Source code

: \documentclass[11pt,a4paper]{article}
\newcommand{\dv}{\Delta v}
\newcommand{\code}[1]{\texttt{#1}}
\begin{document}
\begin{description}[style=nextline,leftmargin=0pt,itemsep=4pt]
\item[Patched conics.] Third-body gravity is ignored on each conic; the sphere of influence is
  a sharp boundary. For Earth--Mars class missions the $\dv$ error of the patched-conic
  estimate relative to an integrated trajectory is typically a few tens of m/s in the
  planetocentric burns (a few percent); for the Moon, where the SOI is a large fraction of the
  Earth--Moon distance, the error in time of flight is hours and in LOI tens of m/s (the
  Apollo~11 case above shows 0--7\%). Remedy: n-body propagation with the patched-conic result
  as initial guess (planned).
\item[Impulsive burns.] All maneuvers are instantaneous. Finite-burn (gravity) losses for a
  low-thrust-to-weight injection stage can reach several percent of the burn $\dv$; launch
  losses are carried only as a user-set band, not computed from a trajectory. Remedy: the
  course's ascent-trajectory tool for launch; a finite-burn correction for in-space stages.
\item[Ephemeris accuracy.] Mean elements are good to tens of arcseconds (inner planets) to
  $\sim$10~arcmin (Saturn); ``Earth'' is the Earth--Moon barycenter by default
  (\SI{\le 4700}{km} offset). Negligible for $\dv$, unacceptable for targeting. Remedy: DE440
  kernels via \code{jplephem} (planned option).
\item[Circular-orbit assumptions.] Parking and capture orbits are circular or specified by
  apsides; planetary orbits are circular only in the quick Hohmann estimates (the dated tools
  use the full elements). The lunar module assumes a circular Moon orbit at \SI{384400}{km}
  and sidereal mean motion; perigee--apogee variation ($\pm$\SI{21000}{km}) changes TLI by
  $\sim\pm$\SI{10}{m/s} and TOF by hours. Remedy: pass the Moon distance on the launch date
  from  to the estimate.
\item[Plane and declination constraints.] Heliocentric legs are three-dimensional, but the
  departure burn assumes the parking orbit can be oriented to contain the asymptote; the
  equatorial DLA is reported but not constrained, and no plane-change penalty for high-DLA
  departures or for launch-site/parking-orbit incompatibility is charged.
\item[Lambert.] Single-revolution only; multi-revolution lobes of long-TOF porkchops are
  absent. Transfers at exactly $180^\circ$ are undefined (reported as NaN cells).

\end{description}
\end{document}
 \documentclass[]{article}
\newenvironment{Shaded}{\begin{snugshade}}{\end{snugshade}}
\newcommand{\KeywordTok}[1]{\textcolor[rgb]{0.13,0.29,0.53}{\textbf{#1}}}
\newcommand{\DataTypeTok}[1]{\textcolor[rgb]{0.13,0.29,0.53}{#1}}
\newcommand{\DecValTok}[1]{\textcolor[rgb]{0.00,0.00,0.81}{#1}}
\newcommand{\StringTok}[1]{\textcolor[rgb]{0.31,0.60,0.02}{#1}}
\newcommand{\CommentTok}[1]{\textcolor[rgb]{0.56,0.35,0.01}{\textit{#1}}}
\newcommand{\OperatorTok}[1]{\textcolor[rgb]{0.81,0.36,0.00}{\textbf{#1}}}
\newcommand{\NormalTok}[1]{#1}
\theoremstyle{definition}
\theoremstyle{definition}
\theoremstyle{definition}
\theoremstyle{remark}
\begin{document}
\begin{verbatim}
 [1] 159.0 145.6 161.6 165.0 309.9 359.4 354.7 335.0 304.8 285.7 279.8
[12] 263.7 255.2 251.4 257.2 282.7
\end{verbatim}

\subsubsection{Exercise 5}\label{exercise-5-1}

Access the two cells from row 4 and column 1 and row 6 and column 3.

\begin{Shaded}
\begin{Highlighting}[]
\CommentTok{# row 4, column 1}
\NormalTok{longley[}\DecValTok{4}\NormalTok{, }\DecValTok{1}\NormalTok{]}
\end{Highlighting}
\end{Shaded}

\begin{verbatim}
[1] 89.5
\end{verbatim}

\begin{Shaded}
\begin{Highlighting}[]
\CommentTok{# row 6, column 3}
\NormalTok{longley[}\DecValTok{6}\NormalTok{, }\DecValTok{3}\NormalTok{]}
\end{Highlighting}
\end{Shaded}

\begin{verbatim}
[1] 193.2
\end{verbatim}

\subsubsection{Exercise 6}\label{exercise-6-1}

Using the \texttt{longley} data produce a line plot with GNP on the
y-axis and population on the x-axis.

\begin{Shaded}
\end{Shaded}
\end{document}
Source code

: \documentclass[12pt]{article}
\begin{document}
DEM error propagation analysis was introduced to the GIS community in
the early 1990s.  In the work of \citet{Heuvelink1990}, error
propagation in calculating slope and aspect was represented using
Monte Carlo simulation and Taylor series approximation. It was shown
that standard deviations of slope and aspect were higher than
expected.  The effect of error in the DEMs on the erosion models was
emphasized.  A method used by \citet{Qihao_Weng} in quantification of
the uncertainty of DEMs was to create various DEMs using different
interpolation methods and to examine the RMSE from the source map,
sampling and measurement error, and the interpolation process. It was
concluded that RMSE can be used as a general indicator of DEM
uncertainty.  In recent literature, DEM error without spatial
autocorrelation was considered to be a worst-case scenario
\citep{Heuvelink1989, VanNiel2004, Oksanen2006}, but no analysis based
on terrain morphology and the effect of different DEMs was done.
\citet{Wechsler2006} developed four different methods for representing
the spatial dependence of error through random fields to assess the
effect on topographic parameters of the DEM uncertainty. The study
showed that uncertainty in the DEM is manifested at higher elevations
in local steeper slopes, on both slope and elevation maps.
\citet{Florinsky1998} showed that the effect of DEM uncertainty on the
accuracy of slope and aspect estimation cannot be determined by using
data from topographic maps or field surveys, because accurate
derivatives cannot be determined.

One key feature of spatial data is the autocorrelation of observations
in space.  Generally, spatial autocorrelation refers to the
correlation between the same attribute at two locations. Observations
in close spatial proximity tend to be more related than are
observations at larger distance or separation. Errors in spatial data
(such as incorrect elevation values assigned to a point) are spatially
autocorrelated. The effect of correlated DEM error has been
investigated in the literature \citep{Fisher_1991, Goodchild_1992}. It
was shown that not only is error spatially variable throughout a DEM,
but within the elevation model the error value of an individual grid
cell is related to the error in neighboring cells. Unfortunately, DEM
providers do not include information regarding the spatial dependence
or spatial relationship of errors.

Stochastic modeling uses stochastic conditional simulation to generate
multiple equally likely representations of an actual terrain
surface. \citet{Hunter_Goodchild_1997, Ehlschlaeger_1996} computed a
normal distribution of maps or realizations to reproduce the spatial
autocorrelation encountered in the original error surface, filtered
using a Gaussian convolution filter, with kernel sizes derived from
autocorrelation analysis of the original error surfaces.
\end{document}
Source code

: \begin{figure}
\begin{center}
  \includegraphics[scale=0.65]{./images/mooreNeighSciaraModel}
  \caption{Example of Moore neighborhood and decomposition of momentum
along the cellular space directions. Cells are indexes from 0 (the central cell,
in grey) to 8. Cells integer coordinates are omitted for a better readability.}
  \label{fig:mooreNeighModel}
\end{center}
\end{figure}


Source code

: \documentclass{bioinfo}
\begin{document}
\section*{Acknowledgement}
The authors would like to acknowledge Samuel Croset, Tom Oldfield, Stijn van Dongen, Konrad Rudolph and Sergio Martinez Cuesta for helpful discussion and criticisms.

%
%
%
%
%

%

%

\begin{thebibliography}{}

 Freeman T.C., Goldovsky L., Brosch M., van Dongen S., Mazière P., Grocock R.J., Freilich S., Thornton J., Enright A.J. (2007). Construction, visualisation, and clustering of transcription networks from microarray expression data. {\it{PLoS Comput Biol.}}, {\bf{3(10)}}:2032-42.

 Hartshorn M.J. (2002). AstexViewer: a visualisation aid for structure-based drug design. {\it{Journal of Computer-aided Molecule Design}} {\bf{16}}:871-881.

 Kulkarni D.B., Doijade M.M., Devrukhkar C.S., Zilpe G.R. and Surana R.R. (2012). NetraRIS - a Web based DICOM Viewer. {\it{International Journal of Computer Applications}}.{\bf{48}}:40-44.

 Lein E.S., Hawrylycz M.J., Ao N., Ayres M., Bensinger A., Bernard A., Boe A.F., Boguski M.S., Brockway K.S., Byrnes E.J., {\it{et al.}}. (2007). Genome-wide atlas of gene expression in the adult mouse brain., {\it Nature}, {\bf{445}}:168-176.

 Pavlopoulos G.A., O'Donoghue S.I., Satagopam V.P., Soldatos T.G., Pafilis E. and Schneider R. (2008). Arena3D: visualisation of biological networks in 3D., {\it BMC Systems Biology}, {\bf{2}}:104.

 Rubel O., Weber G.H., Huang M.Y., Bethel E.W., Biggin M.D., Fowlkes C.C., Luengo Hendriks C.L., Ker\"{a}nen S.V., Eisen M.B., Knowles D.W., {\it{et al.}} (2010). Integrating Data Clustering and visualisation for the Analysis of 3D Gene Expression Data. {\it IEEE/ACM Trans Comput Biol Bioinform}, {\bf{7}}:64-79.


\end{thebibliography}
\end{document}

============================================================

REQUIRED WORK:
Taking the listing line by line, count those with the word "accuracy" and report that number only.

YOUR SOLUTION:
2